Regenwetter 

Für meine kleinen Hörnchen ist Regen das größte. Eingepackt in Regenhose, Gummistiefel und Regenjacke hüpfen sie leidenschaftlich in Pfützen und stolzieren mit ihren Regenschirmen auf und ab. Regen rockt, ganz klar! Das B-Hörnchen mit ihren acht Jahren, lässt sich zumindest noch ohne Widerwille in Regenzeug verpacken und kommt so trocken in der Schule an. Und dann, irgendwann beginnt es kompliziert zu werden. A-Hörnchen findet nass arg uncool; Regenhose jedoch noch viel mehr. Und was ich heute morgen auf dem Schulhof sah war noch viel unglaublicher als die immerhin wasserdichte Softshell-Jacke des A-Hörnchens. 
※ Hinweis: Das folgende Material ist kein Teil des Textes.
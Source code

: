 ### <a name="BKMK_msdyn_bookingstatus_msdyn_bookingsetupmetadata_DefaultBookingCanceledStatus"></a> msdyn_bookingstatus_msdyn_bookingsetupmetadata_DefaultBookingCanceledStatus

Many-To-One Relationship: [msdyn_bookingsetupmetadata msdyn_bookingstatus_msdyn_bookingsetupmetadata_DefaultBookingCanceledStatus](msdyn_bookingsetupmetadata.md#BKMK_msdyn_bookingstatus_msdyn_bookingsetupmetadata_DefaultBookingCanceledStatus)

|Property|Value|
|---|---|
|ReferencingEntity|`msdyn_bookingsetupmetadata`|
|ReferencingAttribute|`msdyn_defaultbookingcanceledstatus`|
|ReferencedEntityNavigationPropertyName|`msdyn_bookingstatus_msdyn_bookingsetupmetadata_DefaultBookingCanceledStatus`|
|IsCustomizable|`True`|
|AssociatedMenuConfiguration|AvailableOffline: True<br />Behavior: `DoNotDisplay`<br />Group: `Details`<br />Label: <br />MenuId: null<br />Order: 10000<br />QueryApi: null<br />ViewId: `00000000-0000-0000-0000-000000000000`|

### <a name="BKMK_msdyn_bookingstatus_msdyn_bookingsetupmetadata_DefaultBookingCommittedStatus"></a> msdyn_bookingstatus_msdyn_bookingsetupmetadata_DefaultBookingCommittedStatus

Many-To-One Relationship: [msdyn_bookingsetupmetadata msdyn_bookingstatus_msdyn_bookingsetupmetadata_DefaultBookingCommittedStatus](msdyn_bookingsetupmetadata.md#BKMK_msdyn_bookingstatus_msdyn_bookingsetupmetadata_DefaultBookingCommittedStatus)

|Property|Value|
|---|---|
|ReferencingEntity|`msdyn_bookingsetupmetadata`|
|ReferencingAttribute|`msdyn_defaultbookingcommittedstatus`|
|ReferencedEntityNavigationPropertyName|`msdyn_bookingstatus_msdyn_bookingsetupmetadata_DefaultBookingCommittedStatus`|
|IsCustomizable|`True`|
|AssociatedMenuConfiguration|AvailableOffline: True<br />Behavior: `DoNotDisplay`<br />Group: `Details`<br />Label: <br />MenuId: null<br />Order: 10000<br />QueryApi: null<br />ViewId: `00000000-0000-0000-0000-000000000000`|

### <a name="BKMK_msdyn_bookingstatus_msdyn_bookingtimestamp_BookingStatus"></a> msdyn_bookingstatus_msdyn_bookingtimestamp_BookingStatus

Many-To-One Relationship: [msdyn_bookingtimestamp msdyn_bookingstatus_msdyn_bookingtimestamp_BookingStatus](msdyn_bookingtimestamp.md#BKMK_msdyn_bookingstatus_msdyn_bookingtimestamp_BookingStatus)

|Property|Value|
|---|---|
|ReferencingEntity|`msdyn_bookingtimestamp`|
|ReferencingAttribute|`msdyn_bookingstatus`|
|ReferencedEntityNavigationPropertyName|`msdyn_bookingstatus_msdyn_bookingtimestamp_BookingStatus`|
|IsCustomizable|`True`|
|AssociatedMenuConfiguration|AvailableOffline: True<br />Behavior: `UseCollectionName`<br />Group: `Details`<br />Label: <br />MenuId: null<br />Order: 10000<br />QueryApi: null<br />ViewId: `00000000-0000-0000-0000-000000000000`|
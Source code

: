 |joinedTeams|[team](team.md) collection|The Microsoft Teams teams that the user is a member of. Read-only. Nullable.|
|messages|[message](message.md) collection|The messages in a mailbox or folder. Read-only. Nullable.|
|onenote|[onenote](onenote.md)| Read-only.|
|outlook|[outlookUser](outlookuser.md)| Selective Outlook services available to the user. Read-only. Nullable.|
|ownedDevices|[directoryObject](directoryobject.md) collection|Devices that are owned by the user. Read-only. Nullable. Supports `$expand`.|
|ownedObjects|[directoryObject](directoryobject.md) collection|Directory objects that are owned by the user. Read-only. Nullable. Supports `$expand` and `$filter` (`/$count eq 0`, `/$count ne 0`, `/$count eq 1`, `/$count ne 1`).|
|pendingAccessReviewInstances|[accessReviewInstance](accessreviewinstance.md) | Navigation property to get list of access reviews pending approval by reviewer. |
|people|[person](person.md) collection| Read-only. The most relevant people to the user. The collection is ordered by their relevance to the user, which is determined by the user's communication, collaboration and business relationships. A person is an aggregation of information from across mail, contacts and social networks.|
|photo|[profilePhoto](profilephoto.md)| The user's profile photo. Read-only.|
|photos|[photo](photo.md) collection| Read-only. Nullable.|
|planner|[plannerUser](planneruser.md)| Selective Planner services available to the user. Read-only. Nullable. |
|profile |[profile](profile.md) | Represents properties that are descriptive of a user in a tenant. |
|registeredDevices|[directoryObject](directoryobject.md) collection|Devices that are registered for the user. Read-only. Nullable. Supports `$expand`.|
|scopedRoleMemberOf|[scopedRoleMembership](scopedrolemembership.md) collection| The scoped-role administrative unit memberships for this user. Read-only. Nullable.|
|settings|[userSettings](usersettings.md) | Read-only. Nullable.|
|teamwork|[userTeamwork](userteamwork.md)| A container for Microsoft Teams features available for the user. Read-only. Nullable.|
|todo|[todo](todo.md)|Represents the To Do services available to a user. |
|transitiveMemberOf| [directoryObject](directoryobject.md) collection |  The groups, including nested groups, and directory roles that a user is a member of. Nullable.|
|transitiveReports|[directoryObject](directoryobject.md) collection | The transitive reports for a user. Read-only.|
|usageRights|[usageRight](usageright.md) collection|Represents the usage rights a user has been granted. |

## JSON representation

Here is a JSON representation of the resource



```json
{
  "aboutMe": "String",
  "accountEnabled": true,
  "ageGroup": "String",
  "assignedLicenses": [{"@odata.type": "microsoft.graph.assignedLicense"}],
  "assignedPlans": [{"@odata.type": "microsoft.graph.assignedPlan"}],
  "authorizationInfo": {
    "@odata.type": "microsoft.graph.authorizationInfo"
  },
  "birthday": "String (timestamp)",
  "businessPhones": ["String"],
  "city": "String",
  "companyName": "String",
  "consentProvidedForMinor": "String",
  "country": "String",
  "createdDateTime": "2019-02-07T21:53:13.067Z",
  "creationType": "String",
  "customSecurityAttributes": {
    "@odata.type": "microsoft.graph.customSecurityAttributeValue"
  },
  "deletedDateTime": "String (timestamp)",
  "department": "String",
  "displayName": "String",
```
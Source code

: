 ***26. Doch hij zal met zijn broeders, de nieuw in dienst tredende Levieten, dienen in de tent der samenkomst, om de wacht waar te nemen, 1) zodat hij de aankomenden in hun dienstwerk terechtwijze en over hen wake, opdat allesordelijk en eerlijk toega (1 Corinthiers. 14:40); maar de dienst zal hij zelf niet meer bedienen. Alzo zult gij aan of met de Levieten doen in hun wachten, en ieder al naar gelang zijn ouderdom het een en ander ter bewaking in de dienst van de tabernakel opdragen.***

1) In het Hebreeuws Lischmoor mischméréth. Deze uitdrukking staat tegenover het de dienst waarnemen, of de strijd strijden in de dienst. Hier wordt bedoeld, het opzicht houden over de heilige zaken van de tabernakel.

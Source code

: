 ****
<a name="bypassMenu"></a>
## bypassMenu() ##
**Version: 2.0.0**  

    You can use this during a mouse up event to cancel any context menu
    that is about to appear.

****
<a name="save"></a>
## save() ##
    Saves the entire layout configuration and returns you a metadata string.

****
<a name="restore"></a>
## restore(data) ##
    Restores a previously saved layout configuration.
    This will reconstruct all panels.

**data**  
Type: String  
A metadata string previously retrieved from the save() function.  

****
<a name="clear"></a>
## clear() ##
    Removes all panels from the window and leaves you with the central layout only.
Bauchfreies Top, nass. Durchgeregneter Kapuzenpulli und ein Mädel hielt sich hilflos ihre „The North Face“ Jacke mit sagenhafter 8000er Wassersäule über den Kopf – um wenigstens die Frisur zu schützen. Das sündhaft teure Teil anzuziehen, wäre ihr im Traum nicht in den Sinn gekommen. Irre, bedenkt man, dass diese Teenies im Prinzip alles das selbe Problem haben. Würden sich die bekloppten dieser Welt halt darauf einigen, dass trocken sein der letzte Schrei ist, ginge es vermutlich allen besser. 

Ich habe heute morgen pflichtbewusst meine Regenhose angezogen und natürlich auch die dazugehörige Jacke. Meine wasserdichten Stiefel hatte sich das A-Hörnchen geschnappt; na gut! Als ich raus kam hörte der Dauerregen auf. Ich fuhr mit dem Bus um nicht vollkommen durchzuregnen und kein Tropfen fiel mehr. In Jacke und Hose schwitze ich erbärmlich und ein kleines bisschen dumm kam ich mir vor. Aber wo bitte liegt denn die Wahrheit? Irgendwo dazwischen schätze ich.